Roma è quella terra decisamente strana, che è la città più grande d’Europa ma allo stesso riesce a regalare dischi così intimisti come questo omonimo di Saera. Lei è una cantautrice di Rebibbia, da quella periferia che Zerocalcare ha raccontato.
Saera
Saera è una cantautrice da cameretta che si muove tra R’n’b e influenze del pop nordico, e che da pochissimo ha pubblicato questo EP di debutto. Un tuffo immersivo in una vita che non ci appartiene, e che la cantautrice ci consente di spiare e di sapere.
Quello di Saera è un mondo delicato a tinte pastello, che fa ballare sul parquet di casa coi calzini, che fa sentire bene nonostante sia impossibile non identificarsi in tanta timidezza e tanta dolore che queste cinque tracce contengono. Questo disco comincia a prendere forma nel 2018, e cresce con l’autrice in questi ultimi anni, mangiandosi le crisi e le relazioni tossiche, le quarantene e le domande esistenziali. Un disco che si dice, in fondo a ragione, che suoni spensierato e drammatico allo stesso tempo: un pugno in pancia che fa male come l’ultimo pianto che avete fatto a diciassette anni, e che non può che non portare il nome stesso della cantautrice Saera.

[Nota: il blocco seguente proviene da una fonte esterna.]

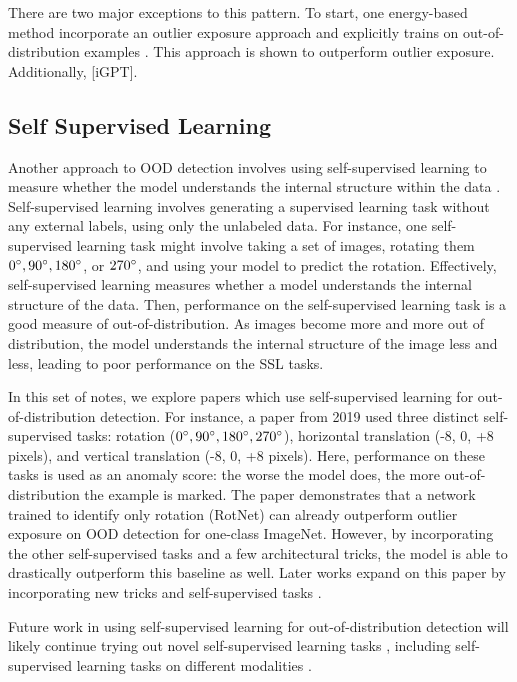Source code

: \documentclass{article}
\begin{document}
There are two major exceptions to this pattern. To start, one energy-based method incorporate an outlier exposure approach and explicitly trains on out-of-distribution examples \cite{liu2021energybased}. This approach is shown to outperform outlier exposure. Additionally, [iGPT].

\subsection{Self Supervised Learning}
Another approach to OOD detection involves using self-supervised learning to measure whether the model understands the internal structure within the data \cite{hendrycks2019using, tack2020csi, yoon2021self}. Self-supervised learning involves generating a supervised learning task without any external labels, using only the unlabeled data. For instance, one self-supervised learning task might involve taking a set of images, rotating them $0 \degree, 90 \degree, 180 \degree$, or $270\degree$, and using your model to predict the rotation. Effectively, self-supervised learning measures whether a model understands the internal structure of the data. Then, performance on the self-supervised learning task is a good measure of out-of-distribution. As images become more and more out of distribution, the model understands the internal structure of the image less and less, leading to poor performance on the SSL tasks.

In this set of notes, we explore papers which use self-supervised learning for out-of-distribution detection. For instance, a paper from 2019 \cite{hendrycks2019using} used three distinct self-supervised tasks: rotation ($0 \degree, 90 \degree, 180 \degree, 270 \degree$), horizontal translation (-8, 0, +8 pixels), and vertical translation (-8, 0, +8 pixels). Here, performance on these tasks is used as an anomaly score: the worse the model does, the more out-of-distribution the example is marked. The paper demonstrates that a network trained to identify only rotation (RotNet) can already outperform outlier exposure on OOD detection for one-class ImageNet. However, by incorporating the other self-supervised tasks and a few architectural tricks, the model is able to drastically outperform this baseline as well. Later works expand on this paper by incorporating new tricks and self-supervised tasks \cite{tack2020csi, yoon2021self}.

Future work in using self-supervised learning for out-of-distribution detection will likely continue trying out novel self-supervised learning tasks \cite{he2021masked}, including self-supervised learning tasks on different modalities \cite{devlin2019bert}. 
\end{document}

È bellissimo e romantico quando si ritrova tanta sincerità sfacciata in un disco di debutto, come se Saera volesse dirci “Io sono così che vi piaccia o meno, e andrò avanti a fare musica, prendetemi o lasciatemi andare…”. Un disco da ascoltare a luci spente, per tutte le ragazze e i ragazzi interrotti là fuori, che ci fa sembrare Saera come se fosse stata la nostra migliore amica ai tempi del liceo, quella di cui avevamo conosciuto pensieri e confidenze, e che adesso ritroviamo qui, adulta e lontana. Una bella storia, da ascoltare.